New research shows hotspots are broad and deeply rooted

Sketch diagram of Hawaii and the hotspot responsible for it. "Hawaii hotspot cross-sectional diagram" by Joel E. Robinson, USGS. Copied from https://commons.wikimedia.org/wiki/File:Hawaii_hotspot_cross-sectional_diagram.jpg#/media/File:Hawaii_hotspot_cross-sectional_diagram.jpg

Several major questions remain about volcanic hotspots: how deeply are they rooted within the mantle – do they originate from partway through the mantle, or do they come from the core-mantle boundary? What shape are they in the mantle? Do they rise vertically or are they affected by mantle currents? These questions have been thoroughly debated, but studies of the subsurface lack the clarity to resolve this problem. New research appears to hold the answer to these questions: mantle plumes rise vertically from the core-mantle boundary, and are broader than previously thought.

Previous studies using seismic tomography weren’t very good at resolving the structure of plumes deep within the mantle. Seismic wave tomography combines signals from earthquakes across the globe, and shows where seismic waves travel more slowly, or more quickly, than normal. Waves travel more rapidly through solid material, and more slowly through more liquid material. Mantle plumes usually show up well because they are warm and fluid, so seismic waves travel more slowly through them than they do the surrounding mantle.

A new study by Drs. French and Romanowicz from UC Berkeley uses data not just from many earthquakes, but also from many different seismometers across the globe. This allowed the researchers to use many different types of seismic waves in their calculations, enabling them to have a significantly better resolution deep within the Earth, and see the deep parts of the mantle plumes with much more clarity.

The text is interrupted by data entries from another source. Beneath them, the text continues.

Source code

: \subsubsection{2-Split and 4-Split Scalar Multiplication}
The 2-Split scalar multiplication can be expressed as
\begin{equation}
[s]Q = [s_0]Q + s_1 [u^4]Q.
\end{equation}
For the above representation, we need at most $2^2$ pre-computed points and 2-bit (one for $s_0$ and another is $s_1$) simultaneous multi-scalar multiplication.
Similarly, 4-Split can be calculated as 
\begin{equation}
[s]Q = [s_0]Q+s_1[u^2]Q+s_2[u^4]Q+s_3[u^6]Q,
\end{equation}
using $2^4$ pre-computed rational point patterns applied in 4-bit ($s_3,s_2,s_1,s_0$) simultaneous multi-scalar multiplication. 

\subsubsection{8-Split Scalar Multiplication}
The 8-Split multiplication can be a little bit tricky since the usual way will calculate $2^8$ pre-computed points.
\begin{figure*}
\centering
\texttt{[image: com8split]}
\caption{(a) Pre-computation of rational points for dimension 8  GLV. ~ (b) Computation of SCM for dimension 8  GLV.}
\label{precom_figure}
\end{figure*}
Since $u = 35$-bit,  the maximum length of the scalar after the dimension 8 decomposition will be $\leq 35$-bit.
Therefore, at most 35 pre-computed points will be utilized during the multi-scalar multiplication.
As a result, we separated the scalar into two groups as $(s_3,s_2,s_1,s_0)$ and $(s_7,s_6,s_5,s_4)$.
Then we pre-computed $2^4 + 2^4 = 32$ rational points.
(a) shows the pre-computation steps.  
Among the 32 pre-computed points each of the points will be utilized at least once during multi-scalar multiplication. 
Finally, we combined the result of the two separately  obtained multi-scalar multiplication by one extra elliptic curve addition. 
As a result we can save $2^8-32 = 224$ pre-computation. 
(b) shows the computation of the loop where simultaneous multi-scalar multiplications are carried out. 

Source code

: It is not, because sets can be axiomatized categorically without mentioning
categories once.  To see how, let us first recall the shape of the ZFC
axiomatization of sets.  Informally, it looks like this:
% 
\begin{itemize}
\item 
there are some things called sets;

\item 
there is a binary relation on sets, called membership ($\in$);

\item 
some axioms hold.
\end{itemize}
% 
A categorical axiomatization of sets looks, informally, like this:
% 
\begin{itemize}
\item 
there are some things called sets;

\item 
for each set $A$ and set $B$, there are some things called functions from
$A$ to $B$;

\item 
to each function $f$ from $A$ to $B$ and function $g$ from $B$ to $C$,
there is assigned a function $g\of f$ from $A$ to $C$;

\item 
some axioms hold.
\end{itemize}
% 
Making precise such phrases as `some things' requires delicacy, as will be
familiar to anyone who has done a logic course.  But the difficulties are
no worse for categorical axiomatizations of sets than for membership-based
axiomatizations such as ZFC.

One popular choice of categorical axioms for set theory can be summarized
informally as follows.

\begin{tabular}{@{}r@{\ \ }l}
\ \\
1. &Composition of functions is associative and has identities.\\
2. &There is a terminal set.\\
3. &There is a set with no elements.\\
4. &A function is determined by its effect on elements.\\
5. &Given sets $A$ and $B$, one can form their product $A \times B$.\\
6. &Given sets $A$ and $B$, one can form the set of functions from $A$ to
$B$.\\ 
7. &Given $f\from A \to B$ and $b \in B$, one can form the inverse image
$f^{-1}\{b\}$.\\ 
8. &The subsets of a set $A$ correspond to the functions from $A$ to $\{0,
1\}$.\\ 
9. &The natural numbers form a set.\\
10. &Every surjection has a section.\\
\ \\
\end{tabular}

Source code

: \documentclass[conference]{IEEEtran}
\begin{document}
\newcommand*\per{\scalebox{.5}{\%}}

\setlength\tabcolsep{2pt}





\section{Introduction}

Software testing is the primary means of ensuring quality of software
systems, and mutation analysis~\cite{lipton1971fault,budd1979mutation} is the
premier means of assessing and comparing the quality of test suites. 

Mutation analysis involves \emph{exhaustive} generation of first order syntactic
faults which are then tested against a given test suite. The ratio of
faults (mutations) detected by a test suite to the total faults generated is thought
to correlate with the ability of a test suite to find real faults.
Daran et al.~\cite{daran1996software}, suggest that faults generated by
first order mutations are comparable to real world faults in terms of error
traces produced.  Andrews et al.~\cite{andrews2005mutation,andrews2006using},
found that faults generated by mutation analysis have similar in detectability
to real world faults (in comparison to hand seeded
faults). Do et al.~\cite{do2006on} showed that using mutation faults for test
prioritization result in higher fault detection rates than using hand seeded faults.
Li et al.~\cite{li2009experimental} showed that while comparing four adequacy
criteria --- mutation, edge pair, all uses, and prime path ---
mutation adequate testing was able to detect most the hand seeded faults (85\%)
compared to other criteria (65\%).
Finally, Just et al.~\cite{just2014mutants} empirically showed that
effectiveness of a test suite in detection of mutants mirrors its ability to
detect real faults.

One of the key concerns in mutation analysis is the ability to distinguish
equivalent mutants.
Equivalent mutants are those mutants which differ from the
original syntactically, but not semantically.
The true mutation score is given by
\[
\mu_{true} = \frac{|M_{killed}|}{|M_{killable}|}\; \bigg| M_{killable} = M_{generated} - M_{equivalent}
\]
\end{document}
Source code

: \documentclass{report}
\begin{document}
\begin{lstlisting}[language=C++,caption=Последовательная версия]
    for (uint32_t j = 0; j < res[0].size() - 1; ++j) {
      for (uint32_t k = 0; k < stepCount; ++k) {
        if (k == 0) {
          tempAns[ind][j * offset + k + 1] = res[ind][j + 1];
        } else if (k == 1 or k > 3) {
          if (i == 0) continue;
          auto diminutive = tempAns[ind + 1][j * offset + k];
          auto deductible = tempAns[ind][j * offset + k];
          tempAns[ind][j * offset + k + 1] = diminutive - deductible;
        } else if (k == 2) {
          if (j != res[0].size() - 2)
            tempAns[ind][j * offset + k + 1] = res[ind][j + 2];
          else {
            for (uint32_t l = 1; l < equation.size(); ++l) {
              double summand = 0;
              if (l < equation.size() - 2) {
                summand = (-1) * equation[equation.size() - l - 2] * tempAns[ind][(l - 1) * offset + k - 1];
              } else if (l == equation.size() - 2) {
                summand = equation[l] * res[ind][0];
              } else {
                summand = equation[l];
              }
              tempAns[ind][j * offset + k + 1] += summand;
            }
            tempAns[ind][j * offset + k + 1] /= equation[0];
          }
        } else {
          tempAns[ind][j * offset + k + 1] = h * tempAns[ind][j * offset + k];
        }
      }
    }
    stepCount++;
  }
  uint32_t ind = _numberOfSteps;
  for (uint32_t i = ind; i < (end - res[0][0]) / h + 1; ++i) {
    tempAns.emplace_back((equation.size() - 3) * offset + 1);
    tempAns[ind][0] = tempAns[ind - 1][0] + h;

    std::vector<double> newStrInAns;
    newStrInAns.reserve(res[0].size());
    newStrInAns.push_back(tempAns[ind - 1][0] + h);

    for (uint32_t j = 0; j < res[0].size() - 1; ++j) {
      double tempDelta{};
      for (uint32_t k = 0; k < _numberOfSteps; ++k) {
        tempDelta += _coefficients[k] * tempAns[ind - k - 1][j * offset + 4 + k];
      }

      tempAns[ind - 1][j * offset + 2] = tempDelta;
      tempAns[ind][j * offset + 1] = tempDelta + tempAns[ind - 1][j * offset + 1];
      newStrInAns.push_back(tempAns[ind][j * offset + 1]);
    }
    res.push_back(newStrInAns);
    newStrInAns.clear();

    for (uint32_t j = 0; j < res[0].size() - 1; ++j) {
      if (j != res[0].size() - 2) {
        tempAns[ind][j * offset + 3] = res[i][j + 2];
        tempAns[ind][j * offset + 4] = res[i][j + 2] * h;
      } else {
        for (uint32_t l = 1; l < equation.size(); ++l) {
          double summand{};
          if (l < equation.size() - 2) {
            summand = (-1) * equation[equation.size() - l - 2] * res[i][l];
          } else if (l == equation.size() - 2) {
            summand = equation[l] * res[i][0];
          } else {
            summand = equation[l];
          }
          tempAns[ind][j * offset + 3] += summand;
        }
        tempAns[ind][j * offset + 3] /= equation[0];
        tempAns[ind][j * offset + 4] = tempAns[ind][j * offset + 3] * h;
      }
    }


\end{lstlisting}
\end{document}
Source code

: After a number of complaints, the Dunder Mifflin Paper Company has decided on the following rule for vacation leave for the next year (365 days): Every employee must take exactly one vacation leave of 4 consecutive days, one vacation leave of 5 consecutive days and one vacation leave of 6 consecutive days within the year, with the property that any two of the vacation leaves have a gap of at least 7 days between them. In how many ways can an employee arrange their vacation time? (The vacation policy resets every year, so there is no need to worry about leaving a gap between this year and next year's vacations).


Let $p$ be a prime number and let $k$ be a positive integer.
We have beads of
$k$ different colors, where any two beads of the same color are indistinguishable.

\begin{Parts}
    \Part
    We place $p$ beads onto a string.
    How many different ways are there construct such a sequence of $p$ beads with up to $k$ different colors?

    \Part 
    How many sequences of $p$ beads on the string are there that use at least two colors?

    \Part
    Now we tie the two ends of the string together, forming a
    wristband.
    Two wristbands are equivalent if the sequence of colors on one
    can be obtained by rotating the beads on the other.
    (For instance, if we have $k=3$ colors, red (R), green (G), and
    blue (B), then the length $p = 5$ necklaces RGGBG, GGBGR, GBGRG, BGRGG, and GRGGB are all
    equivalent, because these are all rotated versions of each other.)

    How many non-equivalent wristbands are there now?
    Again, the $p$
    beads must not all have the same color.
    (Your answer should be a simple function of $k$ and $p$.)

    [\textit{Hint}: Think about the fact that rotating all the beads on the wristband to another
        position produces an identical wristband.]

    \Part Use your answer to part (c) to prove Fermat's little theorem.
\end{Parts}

This cross-section of the earth shows different seismic wave velocities, with blue being fast and red being slow. An area of slow seismic velocities occurs under Hawaii, and appears to connect stretch down to the core-mantle boundary. This suggests that the mantle plume responsible for the Hawaiian volcanic chain is broad and deeply rooted. (Adapted from figure 1 from French and Romanowicz, 2015)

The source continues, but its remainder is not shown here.